Eventually, the Flying-V was ready on the runway on the last test day. Van Arnhem operated the aircraft manually from the ground using a remote control. He was under a fair deal of pressure. “Everything has to be right on take-off. A tiny deviation in the nose wheel might veer the aircraft off the runway. Then the most crucial second follows: the moment when the Flying-V lifts off the ground, i.e. rotates. If I were to rotate too early and the aircraft’s angle get too steep, it could become uncontrollable. Fortunately, the aircraft responded as expected.”
While Van Arnhem followed the aircraft with the naked eye, Brown and electronics expert Alberto Ruiz Garcia received all the data transmitted by the Flying-V on a screen. Van Arnhem: “Malcom and Alberto provided me with data about the speed, altitude and angles of the aircraft. So, we were actually flying with three pilots. The flight itself only lasted for five minutes.
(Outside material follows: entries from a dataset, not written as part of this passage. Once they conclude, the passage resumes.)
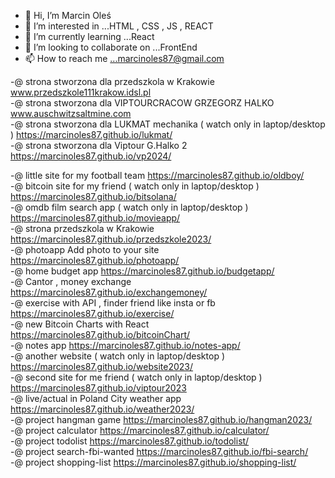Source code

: - 👋 Hi, I’m Marcin Oleś 
- 👀 I’m interested in ...HTML , CSS , JS , REACT
- 🌱 I’m currently learning ...React
- 💞️ I’m looking to collaborate on ...FrontEnd
- 📫 How to reach me ...marcinoles87@gmail.com

-@ strona stworzona dla przedszkola w Krakowie www.przedszkole111krakow.idsl.pl </br>
-@ strona stworzona dla VIPTOURCRACOW GRZEGORZ HALKO www.auschwitzsaltmine.com <br>
-@ strona stworzona dla LUKMAT mechanika ( watch only in laptop/desktop ) https://marcinoles87.github.io/lukmat/ <br>
-@ strona stworzona dla Viptour G.Halko 2  https://marcinoles87.github.io/vp2024/   <br>

-@ little site for my football team https://marcinoles87.github.io/oldboy/ </br>
-@ bitcoin site for my friend  ( watch only in laptop/desktop ) https://marcinoles87.github.io/bitsolana/ </br>
-@  omdb film search app  ( watch only in laptop/desktop ) https://marcinoles87.github.io/movieapp/ </br>
-@ strona przedszkola w Krakowie https://marcinoles87.github.io/przedszkole2023/ </br>
-@ photoapp Add photo to your site https://marcinoles87.github.io/photoapp/ </br>
-@ home budget app https://marcinoles87.github.io/budgetapp/ </br>
-@ Cantor , money exchange https://marcinoles87.github.io/exchangemoney/ </br>
-@ exercise with API , finder friend like insta or fb https://marcinoles87.github.io/exercise/ </br>
-@ new Bitcoin Charts with React https://marcinoles87.github.io/bitcoinChart/ </br>
-@ notes app https://marcinoles87.github.io/notes-app/ </br>
-@ another website ( watch only in laptop/desktop )  https://marcinoles87.github.io/website2023/ </br>
-@ second site for me friend  ( watch only in laptop/desktop ) https://marcinoles87.github.io/viptour2023 <br>
-@ live/actual in Poland City weather app https://marcinoles87.github.io/weather2023/ <br>
-@ project hangman game https://marcinoles87.github.io/hangman2023/ <br>
-@ project calculator https://marcinoles87.github.io/calculator/ <br>
-@ project todolist https://marcinoles87.github.io/todolist/ <br>
-@ project search-fbi-wanted https://marcinoles87.github.io/fbi-search/ <br>
-@ project shopping-list https://marcinoles87.github.io/shopping-list/ <br>


<!---
marcinoles87/marcinoles87 is a ✨ special ✨ repository because its `README.md` (this file) appears on your GitHub profile.
You can click the Preview link to take a look at your changes.
--->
The landing was still a bit nerve-racking. In the air, the Flying-V reaches a speed of 150 kph. At that speed, it is difficult to get such a small aircraft to land on a narrow strip.”
Despite the short duration of the flight, the researchers are more than satisfied with the first test flight. Van Arnhem: “The Flying-V was fairly stable and more controllable than we had thought. As expected, there was a strong yaw-roll coupling, causing the nose and wing tips to go back and forth during certain manoeuvres. We can use such insights to further develop the Flying-V. For instance, by applying a damping system – which normal aircraft often have as well – or by enlarging the winglets (the upright ends of wings – ed.).”
Proud of the team
Brown hopes to be able to run new tests with an improved model soon. “In fact, we’re only at the beginning of the entire research, but we now know in any case that the scale model of the Flying-V can fly, and will continue to fly and land safely again. That feels like a huge step, of which I am very proud. All the more because we worked so hard with a relatively small team. KLM and Airbus were also very happy with the initial airborne trial.”
New steps in aviation
Van Arnhem thinks it will still take a couple of decades before revolutionary new passenger aircraft models will reach the market. “Aviation is a relatively conservative industry and tends to develop step-by-step. It is for good reason that the ‘tube and wing’ has been the leading model since the start of commercial aviation. Yet, in recent years, I have noticed that the aviation industry is increasingly open to new ideas, particularly due to the realisation that everything really needs to be more sustainable. Collaboration between Airbus and KLM shows that there is also a real willingness to invest in knowledge, innovation and sustainability.”